The Attack Upon Humayun Azad:
An Appeal From Mukto-Mona
[critical editing by Cliff Walker]
Dear Mr. Walker,
Recent events in Bangladesh have perturbed the minds of many expatriate Bangladeshis all over the world. On February 27, 2004, one of Bangladesh's most liberal writers, the honorable member of Mukto-Mona, Professor Humayun Azad was attacked in front of the Bangla Academy in Ramna, Dhaka. This was reported in many vernacular newspapers on February 28, 2004.

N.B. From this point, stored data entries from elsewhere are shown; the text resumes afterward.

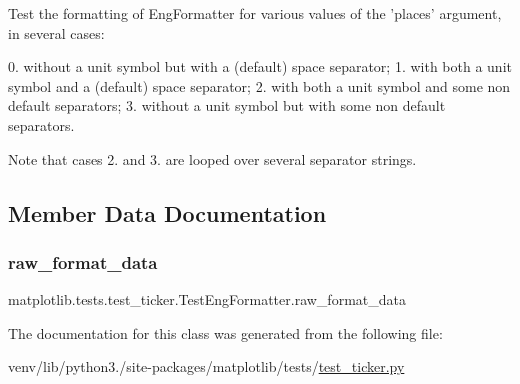 \begin{DoxyVerb}Test the formatting of EngFormatter for various values of the 'places'
argument, in several cases:

0. without a unit symbol but with a (default) space separator;
1. with both a unit symbol and a (default) space separator;
2. with both a unit symbol and some non default separators;
3. without a unit symbol but with some non default separators.

Note that cases 2. and 3. are looped over several separator strings.
\end{DoxyVerb}
 

\subsection{Member Data Documentation}
\mbox{\label{classmatplotlib_1_1tests_1_1test__ticker_1_1TestEngFormatter_ad6892bd4a75353f9e554e57125a30c67}} 
\subsubsection{\texorpdfstring{raw\+\_\+format\+\_\+data}{raw\_format\_data}}
{\footnotesize\ttfamily matplotlib.\+tests.\+test\+\_\+ticker.\+Test\+Eng\+Formatter.\+raw\+\_\+format\+\_\+data\hspace{0.3cm}{\ttfamily [static]}}



The documentation for this class was generated from the following file\+:\begin{DoxyCompactItemize}
\item 
venv/lib/python3./site-\/packages/matplotlib/tests/\hyperlink{test__ticker_8py}{test\+\_\+ticker.\+py}\end{DoxyCompactItemize}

At about 9:30 P.M., this group of assassins came out from the Bangla Academy compound with Professor Azad. They crossed the main road. The professor was talking to them for few minutes. Three of the young men from the group entered the dimly lighted park while two followed Professor Azad. All of a sudden, these two men started to strike Dr. Azad in the neck region. The place where this incident happened was not desolated. There was a Chatpati vendor there. (The Chatpati is a sharp knife used in the villages of Bangladesh for slitting bamboo.) Three eyewitnesses came forward and gave a detail account of the attack on Professor Azad. The color photo of Dr. Azad taken just after the tragic incident also revealed that most of the wounds due to hacking were localized in the area of Professor Azad's head and neck.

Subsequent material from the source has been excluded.